Work order: Wherever the word "that" shows up in the data, report the line it sits in.

--- Information shown ---

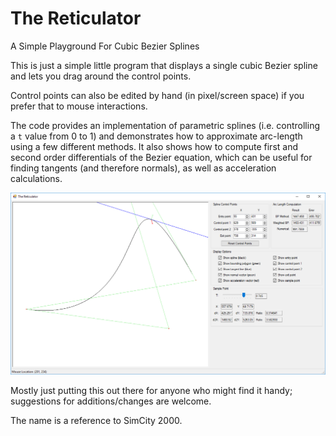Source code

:# The Reticulator
A Simple Playground For Cubic Bezier Splines



This is just a simple little program that displays a single cubic Bezier spline and lets you drag around the control points.

Control points can also be edited by hand (in pixel/screen space) if you prefer that to mouse interactions.

The code provides an implementation of parametric splines (i.e. controlling a `t` value from 0 to 1) and demonstrates how to approximate arc-length using a few different methods. It also shows how to compute first and second order differentials of the Bezier equation, which can be useful for finding tangents (and therefore normals), as well as acceleration calculations.

![A screenshot of The Reticulator](https://raw.githubusercontent.com/apoch/TheReticulator/master/Screenshot.png)

Mostly just putting this out there for anyone who might find it handy; suggestions for additions/changes are welcome.

The name is a reference to SimCity 2000.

---

Expected answer:
This is just a simple little program that displays a single cubic Bezier spline and lets you drag around the control points.
Control points can also be edited by hand (in pixel/screen space) if you prefer that to mouse interactions.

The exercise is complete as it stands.